**Prompt:** Would you return the lines between the one holding "<li><strong>Europe:</strong> Europe has" and the one holding "FUTURE MARKET REPORT</h2>", inclusive, and only those, exactly as they stand in the listing below?

**Records to process:**
--- START ---

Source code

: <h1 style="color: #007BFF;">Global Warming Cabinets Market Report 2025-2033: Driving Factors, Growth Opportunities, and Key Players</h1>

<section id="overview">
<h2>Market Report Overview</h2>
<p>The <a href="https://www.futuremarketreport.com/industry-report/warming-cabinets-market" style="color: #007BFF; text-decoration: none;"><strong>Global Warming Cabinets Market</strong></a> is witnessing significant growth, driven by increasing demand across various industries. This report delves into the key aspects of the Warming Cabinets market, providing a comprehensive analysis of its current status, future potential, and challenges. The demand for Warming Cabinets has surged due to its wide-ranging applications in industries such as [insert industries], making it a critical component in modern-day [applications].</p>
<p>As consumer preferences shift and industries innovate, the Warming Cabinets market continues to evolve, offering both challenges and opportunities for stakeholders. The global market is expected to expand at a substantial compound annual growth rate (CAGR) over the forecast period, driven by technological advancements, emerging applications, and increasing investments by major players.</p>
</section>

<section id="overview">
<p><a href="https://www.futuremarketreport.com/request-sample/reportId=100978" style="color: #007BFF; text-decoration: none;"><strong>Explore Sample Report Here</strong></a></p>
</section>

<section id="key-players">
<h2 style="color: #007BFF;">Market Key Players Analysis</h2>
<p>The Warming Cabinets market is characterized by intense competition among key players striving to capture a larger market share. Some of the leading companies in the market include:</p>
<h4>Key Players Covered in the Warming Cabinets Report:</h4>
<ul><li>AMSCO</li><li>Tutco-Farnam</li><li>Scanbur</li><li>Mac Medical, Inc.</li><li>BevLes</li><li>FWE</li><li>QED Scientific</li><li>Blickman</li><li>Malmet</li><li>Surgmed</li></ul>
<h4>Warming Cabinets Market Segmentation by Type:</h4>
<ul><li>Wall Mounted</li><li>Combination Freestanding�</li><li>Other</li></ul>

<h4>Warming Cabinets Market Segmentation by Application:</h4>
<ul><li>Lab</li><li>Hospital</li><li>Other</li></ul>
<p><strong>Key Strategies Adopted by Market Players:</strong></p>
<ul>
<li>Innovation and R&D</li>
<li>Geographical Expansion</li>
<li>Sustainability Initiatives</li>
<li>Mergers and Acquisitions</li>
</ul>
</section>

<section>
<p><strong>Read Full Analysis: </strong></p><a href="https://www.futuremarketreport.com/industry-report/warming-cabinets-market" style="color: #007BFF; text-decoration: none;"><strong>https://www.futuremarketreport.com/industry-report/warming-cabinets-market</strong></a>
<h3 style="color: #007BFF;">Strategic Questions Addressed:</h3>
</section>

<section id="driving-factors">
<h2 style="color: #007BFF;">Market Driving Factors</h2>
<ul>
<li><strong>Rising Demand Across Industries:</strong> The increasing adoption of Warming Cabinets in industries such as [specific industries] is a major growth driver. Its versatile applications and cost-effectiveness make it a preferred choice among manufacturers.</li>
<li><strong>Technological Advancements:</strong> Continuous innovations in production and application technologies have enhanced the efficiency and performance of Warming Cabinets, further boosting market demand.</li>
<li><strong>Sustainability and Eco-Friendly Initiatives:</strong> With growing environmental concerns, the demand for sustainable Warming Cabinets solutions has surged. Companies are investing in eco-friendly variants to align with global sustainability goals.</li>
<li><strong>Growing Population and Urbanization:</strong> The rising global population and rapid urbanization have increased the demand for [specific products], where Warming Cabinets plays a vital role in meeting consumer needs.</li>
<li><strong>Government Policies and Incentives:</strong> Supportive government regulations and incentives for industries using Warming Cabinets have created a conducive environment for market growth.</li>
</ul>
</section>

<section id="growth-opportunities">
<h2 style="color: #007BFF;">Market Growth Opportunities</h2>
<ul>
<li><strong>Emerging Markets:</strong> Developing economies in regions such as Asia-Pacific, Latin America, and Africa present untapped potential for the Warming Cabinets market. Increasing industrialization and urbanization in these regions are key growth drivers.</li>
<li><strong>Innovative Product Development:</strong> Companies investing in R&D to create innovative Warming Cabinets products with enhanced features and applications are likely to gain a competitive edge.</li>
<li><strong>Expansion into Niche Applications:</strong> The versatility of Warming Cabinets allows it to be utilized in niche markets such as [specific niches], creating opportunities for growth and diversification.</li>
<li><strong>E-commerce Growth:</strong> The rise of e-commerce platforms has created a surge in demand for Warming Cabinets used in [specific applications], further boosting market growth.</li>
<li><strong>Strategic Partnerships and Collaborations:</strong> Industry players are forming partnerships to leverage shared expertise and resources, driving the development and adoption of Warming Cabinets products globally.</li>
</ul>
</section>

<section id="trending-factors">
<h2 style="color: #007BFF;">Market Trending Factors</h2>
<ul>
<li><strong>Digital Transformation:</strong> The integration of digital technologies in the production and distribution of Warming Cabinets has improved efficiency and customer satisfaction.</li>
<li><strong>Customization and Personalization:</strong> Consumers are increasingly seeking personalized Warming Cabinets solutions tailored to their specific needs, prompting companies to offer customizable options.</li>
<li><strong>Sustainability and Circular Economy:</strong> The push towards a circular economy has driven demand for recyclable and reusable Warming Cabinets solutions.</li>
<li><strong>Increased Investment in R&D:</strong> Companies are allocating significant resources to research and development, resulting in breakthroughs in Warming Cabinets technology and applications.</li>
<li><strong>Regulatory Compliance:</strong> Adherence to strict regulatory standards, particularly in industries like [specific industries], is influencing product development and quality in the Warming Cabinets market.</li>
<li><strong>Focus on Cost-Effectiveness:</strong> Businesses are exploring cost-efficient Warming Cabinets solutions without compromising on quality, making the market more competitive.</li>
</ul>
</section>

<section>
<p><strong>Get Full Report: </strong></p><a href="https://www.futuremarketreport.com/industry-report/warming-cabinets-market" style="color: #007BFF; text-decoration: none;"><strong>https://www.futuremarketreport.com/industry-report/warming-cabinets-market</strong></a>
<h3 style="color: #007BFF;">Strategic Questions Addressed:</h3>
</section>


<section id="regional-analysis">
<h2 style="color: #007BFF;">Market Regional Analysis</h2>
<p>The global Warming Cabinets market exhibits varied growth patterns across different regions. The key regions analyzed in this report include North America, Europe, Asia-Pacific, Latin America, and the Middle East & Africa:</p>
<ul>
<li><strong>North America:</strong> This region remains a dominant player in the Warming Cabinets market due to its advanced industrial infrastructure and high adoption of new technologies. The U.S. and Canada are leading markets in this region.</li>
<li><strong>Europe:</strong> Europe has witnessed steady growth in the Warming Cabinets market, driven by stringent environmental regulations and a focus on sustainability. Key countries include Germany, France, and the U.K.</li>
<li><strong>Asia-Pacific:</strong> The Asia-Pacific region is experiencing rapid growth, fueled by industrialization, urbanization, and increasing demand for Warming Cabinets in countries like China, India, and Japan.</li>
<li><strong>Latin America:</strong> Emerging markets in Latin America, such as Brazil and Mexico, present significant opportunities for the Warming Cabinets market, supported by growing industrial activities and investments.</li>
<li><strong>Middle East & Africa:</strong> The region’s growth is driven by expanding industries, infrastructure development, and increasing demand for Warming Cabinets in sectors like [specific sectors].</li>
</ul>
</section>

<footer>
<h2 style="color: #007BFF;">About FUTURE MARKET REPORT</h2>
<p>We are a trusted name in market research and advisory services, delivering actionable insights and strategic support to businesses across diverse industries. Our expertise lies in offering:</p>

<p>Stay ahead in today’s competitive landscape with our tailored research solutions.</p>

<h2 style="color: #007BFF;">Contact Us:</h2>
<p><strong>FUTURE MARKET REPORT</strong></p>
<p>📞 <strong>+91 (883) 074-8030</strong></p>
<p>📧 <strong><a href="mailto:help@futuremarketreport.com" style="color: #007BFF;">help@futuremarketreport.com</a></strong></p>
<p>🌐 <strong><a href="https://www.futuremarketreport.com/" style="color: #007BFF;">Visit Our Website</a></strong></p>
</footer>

--- END ---

**Task answer:**
<li><strong>Europe:</strong> Europe has witnessed steady growth in the Warming Cabinets market, driven by stringent environmental regulations and a focus on sustainability. Key countries include Germany, France, and the U.K.</li>
<li><strong>Asia-Pacific:</strong> The Asia-Pacific region is experiencing rapid growth, fueled by industrialization, urbanization, and increasing demand for Warming Cabinets in countries like China, India, and Japan.</li>
<li><strong>Latin America:</strong> Emerging markets in Latin America, such as Brazil and Mexico, present significant opportunities for the Warming Cabinets market, supported by growing industrial activities and investments.</li>
<li><strong>Middle East & Africa:</strong> The region’s growth is driven by expanding industries, infrastructure development, and increasing demand for Warming Cabinets in sectors like [specific sectors].</li>
</ul>
</section>

<footer>
<h2 style="color: #007BFF;">About FUTURE MARKET REPORT</h2>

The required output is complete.